• [ASSIGNED TASK]: Scan the records below for the string "achtergrond" and return every line where it appears.

• [EXTRACTED RECORDS]:
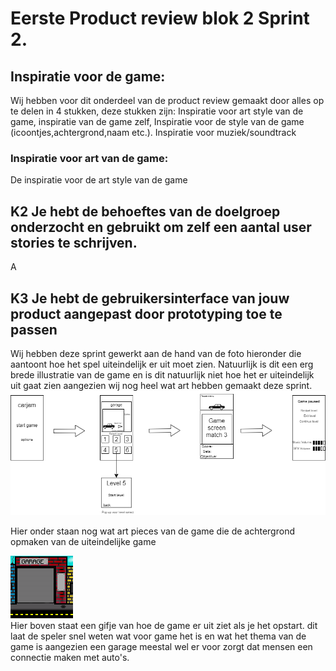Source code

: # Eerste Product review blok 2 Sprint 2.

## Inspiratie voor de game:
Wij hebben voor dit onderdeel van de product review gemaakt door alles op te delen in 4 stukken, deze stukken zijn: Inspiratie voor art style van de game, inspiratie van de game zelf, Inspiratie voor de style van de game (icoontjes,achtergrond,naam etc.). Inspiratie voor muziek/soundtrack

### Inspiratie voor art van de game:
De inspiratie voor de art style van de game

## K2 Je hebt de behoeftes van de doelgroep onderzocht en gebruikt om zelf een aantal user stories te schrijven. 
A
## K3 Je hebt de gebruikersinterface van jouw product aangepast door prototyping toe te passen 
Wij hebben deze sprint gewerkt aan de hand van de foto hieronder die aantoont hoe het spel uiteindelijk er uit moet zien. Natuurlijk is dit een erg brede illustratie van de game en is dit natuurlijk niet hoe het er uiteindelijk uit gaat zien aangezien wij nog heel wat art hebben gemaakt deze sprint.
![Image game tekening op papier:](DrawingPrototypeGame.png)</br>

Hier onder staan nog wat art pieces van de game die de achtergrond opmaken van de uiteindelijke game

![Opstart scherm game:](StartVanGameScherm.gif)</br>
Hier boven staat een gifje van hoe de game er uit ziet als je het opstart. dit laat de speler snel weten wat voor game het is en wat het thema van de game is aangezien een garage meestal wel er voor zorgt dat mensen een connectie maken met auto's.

==

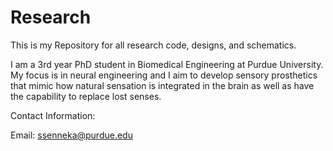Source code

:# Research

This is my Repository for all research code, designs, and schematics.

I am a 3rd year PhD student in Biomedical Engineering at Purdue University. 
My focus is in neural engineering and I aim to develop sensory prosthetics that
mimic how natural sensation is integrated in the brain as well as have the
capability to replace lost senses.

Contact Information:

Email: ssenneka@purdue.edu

• [RESULT]:
Wij hebben voor dit onderdeel van de product review gemaakt door alles op te delen in 4 stukken, deze stukken zijn: Inspiratie voor art style van de game, inspiratie van de game zelf, Inspiratie voor de style van de game (icoontjes,achtergrond,naam etc.). Inspiratie voor muziek/soundtrack
Hier onder staan nog wat art pieces van de game die de achtergrond opmaken van de uiteindelijke game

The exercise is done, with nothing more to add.